Temple of the WindIt stood on top of a small hill overlooking the blue, blue ocean, off to the left of El Castillo and the other two main structures at Tulum: the domed Temple of the Wind. Inside, we could see the remains of some of the original paintings that decorated its ceiling.

Our crystal bore the same vibration as this temple. And I knew for sure this was the place when I saw that the crystal's color matched the color of the paint inside that temple.

We hid the crystal near this temple, then stood outside, watching the ocean. It was over.

Now, although our small group of Oneness had never seen this place before, to me it was all so familiar.

A Miracle in the Sky

In the eighteen years since I had walked upon the grass of Tulum, the government had built up the area so that tourists could be controlled more easily — and there were a lot of them on this day, for it was the weekend.

But none of this mattered to me, not the crowds of people, not the changes. I could feel that what was about to happen here would be wonderful — and important to the balancing of the Mayan energies.

At first we all went in different directions, exploring, while I tried to remember where we had placed the original crystal. That had been so long ago! But after about twenty minutes, I found it. I knew right away that this was the right place when I looked inside and saw the frescoes.

Standing at this temple, I scanned the area of Tulum, looking for a place to do our ceremony. In a few moments, I saw, out in the expanse of grass that surrounds the temples of Tulum, one area that seemed to glow more than any other. I walked directly to it. By now, our group had collected, and so everyone followed.

The location was perfect. What it was, or why, I don't know, but it was perfect.

I then selected the spot that would mark the center of our circle, set a piece of cloth on the ground to form the Altar, and marked the four directions. Someone in our group gave me a large crystal, and I placed it in the middle of this Altar. Then others in the group added their own articles and crystals.

Soon, everything was ready for our ceremony.

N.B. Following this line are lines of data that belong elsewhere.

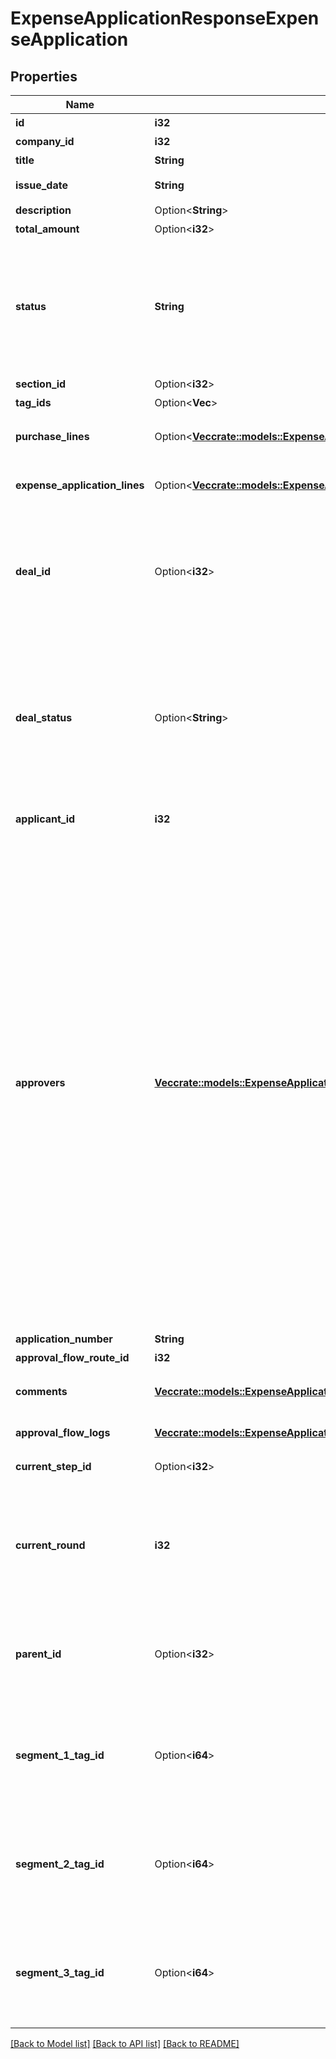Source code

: # ExpenseApplicationResponseExpenseApplication

## Properties

Name | Type | Description | Notes
------------ | ------------- | ------------- | -------------
**id** | **i32** | 経費申請ID | 
**company_id** | **i32** | 事業所ID | 
**title** | **String** | 申請タイトル | 
**issue_date** | **String** | 申請日 (yyyy-mm-dd) | 
**description** | Option<**String**> | 備考 | [optional]
**total_amount** | Option<**i32**> | 合計金額 | [optional]
**status** | **String** | 申請ステータス(draft:下書き, in_progress:申請中, approved:承認済, rejected:却下, feedback:差戻し) | 
**section_id** | Option<**i32**> | 部門ID | [optional]
**tag_ids** | Option<**Vec<i32>**> | メモタグID | [optional]
**purchase_lines** | Option<[**Vec<crate::models::ExpenseApplicationResponseExpenseApplicationPurchaseLinesInner>**](expenseApplicationResponse_expense_application_purchase_lines_inner.md)> | 経費申請の申請行一覧（配列） | [optional]
**expense_application_lines** | Option<[**Vec<crate::models::ExpenseApplicationResponseExpenseApplicationExpenseApplicationLinesInner>**](expenseApplicationResponse_expense_application_expense_application_lines_inner.md)> | 経費申請の項目行一覧（配列） | [optional]
**deal_id** | Option<**i32**> | 取引ID (申請ステータス:statusがapprovedで、取引が存在する時のみdeal_idが表示されます) | 
**deal_status** | Option<**String**> | 取引ステータス (申請ステータス:statusがapprovedで、取引が存在する時のみdeal_statusが表示されます settled:精算済み, unsettled:清算待ち) | 
**applicant_id** | **i32** | 申請者のユーザーID | 
**approvers** | [**Vec<crate::models::ExpenseApplicationResponseExpenseApplicationApproversInner>**](expenseApplicationResponse_expense_application_approvers_inner.md) | 承認者（配列）   承認ステップのresource_typeがunspecified (指定なし)の場合はapproversはレスポンスに含まれません。   しかし、resource_typeがunspecifiedの承認ステップにおいて誰かが承認・却下・差し戻しのいずれかのアクションを取った後は、   approversはレスポンスに含まれるようになります。   その場合approversにはアクションを行ったステップのIDとアクションを行ったユーザーのIDが含まれます。 | 
**application_number** | **String** | 申請No. | 
**approval_flow_route_id** | **i32** | 申請経路ID | 
**comments** | [**Vec<crate::models::ExpenseApplicationResponseExpenseApplicationCommentsInner>**](expenseApplicationResponse_expense_application_comments_inner.md) | 経費申請のコメント一覧（配列） | 
**approval_flow_logs** | [**Vec<crate::models::ExpenseApplicationResponseExpenseApplicationApprovalFlowLogsInner>**](expenseApplicationResponse_expense_application_approval_flow_logs_inner.md) | 経費申請の承認履歴（配列） | 
**current_step_id** | Option<**i32**> | 現在承認ステップID | 
**current_round** | **i32** | 現在のround。差し戻し等により申請がstepの最初からやり直しになるとroundの値が増えます。 | 
**parent_id** | Option<**i32**> | 親申請ID。各種申請が使用可能なプランの時のみレスポンスに含まれます。 | [optional]
**segment_1_tag_id** | Option<**i64**> | セグメント１ID。セグメント１が使用可能なプランの時のみレスポンスに含まれます。 | [optional]
**segment_2_tag_id** | Option<**i64**> | セグメント２ID。セグメント２が使用可能なプランの時のみレスポンスに含まれます。 | [optional]
**segment_3_tag_id** | Option<**i64**> | セグメント３ID。セグメント３が使用可能なプランの時のみレスポンスに含まれます。 | [optional]

[[Back to Model list]](../README.md#documentation-for-models) [[Back to API list]](../README.md#documentation-for-api-endpoints) [[Back to README]](../README.md)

From those who volunteered, I chose four people — two males and two females — to hold the positions of the four directions. These four stood at the direction they represented, facing in toward the center of the circle. In turn, they each said prayers and "became" that direction, providing protection to the inner circle.

I then knelt in the center of the circle, representing the directions of above and below, and said prayers to seal this inner space for the beginning of the ceremony.

And now I am going to tell you about things that happened, in this very powerful ceremony, on the "inner planes."

Within minutes of the opening of this ceremony, some of the Mayans living in the inner Earth made contact with me. These beings entered into the ceremony with us, and there were more to come.

To help those who could not "see," I began to speak and describe what was occurring in the fourth dimension all around us.

First, three Mayan elders entered our circle from the North and stood in front of the Altar. It was obvious that the oldest of these three, who was in the center, was their leader. He began to speak in Mayan, asking other members of his tribe to emerge.

Now, four Mayans — two male and two female — came and stood behind our people in each of the four directions, sealing off the inner space even more with their knowledge and understanding. Then there followed about thirty other Mayans, who dispersed themselves around our circle.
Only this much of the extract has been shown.